Problem description - Instruction for the data below: set down exactly the lines from the line with "每次修改 Nginx 配置文件后，都需要重载才能生效：" to the line with "是否可能与服务器上其他 Nginx 站点配置中的", inclusive, and no others.

(Stored entries)
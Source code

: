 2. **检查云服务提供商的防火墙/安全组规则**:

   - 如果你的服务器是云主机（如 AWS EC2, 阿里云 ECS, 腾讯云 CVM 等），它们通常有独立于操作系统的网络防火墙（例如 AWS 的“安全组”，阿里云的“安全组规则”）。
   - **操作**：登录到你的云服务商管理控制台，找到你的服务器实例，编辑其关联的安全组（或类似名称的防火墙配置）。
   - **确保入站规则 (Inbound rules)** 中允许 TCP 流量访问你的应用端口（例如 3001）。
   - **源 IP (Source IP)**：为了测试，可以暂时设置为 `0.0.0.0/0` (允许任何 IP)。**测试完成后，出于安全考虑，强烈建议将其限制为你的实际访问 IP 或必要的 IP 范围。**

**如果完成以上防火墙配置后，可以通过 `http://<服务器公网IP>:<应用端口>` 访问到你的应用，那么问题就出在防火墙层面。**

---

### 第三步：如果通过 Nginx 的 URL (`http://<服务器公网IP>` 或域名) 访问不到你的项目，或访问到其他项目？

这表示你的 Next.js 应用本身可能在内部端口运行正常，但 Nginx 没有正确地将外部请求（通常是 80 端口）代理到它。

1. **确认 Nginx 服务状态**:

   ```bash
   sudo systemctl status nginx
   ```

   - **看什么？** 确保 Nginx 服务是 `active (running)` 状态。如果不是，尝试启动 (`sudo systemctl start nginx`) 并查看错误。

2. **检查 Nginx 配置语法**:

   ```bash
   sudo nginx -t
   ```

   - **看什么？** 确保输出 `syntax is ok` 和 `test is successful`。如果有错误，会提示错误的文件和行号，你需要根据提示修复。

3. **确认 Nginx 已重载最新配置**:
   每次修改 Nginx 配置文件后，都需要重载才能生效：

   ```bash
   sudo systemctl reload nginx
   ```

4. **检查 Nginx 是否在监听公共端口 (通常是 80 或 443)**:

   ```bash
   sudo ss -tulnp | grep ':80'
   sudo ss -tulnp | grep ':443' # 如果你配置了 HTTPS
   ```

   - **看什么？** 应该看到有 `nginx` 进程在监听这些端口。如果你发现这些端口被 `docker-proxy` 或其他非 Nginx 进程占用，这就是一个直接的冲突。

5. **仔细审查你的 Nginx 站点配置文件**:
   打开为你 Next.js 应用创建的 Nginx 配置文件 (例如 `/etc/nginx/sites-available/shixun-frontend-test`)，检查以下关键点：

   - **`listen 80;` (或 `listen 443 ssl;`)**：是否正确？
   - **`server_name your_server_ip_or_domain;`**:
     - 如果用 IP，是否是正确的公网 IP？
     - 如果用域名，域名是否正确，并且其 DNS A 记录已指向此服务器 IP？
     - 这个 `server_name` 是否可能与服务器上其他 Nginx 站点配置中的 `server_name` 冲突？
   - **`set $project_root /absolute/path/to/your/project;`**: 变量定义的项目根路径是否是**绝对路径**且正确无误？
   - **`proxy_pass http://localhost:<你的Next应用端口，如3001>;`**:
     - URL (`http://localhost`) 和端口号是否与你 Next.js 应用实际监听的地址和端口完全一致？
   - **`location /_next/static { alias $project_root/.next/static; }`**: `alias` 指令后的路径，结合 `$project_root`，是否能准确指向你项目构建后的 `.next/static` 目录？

--

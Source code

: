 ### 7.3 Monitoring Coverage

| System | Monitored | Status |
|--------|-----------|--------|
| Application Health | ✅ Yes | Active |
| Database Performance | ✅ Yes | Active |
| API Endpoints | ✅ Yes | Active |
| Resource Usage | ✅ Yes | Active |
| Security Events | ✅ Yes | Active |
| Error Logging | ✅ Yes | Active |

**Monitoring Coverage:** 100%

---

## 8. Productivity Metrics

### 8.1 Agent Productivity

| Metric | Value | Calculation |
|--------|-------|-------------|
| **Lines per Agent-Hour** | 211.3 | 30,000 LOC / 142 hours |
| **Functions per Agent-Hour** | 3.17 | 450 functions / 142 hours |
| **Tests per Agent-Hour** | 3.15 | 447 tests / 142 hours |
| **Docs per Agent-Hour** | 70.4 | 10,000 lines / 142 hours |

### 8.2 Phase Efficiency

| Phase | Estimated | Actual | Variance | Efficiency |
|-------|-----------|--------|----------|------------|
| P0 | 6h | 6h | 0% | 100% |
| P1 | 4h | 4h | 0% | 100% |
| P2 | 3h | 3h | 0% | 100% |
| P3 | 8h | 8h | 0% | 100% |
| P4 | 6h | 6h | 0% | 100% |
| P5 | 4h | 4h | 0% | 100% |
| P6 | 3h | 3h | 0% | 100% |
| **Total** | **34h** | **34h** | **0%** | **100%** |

---

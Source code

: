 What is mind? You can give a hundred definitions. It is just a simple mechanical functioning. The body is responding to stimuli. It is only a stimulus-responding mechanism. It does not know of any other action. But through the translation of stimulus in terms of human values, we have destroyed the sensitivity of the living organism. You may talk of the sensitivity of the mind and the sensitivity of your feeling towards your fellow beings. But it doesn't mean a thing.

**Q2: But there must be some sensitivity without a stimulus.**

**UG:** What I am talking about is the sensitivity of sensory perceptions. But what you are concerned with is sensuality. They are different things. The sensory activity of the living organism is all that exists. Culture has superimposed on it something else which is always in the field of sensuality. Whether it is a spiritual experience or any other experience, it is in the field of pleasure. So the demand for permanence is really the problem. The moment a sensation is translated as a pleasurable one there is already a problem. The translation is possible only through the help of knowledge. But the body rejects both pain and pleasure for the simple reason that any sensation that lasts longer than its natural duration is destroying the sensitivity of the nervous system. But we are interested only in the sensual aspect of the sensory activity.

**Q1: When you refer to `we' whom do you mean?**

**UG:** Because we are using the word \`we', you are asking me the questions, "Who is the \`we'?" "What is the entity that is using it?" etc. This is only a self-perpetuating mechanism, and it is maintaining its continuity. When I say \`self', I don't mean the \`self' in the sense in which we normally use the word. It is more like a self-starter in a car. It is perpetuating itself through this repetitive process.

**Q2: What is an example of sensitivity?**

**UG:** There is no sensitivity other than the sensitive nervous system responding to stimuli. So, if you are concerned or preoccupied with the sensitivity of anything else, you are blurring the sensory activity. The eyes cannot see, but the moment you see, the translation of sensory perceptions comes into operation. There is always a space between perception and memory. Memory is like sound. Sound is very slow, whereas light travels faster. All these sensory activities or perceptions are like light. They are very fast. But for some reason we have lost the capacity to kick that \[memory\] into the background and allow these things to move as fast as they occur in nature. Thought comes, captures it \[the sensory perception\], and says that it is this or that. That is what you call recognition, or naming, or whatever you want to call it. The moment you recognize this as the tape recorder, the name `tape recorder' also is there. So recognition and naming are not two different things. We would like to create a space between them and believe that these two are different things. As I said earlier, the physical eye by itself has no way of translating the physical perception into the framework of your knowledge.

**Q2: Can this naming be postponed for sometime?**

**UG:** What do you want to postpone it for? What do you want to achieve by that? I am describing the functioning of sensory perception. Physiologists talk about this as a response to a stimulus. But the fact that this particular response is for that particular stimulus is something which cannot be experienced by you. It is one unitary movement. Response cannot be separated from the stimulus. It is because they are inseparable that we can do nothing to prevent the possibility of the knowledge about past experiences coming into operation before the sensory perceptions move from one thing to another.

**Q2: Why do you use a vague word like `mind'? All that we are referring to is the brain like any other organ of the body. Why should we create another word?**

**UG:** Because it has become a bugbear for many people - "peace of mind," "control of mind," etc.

Exercise response -
   每次修改 Nginx 配置文件后，都需要重载才能生效：

   ```bash
   sudo systemctl reload nginx
   ```

4. **检查 Nginx 是否在监听公共端口 (通常是 80 或 443)**:

   ```bash
   sudo ss -tulnp | grep ':80'
   sudo ss -tulnp | grep ':443' # 如果你配置了 HTTPS
   ```

   - **看什么？** 应该看到有 `nginx` 进程在监听这些端口。如果你发现这些端口被 `docker-proxy` 或其他非 Nginx 进程占用，这就是一个直接的冲突。

5. **仔细审查你的 Nginx 站点配置文件**:
   打开为你 Next.js 应用创建的 Nginx 配置文件 (例如 `/etc/nginx/sites-available/shixun-frontend-test`)，检查以下关键点：

   - **`listen 80;` (或 `listen 443 ssl;`)**：是否正确？
   - **`server_name your_server_ip_or_domain;`**:
     - 如果用 IP，是否是正确的公网 IP？
     - 如果用域名，域名是否正确，并且其 DNS A 记录已指向此服务器 IP？
     - 这个 `server_name` 是否可能与服务器上其他 Nginx 站点配置中的 `server_name` 冲突？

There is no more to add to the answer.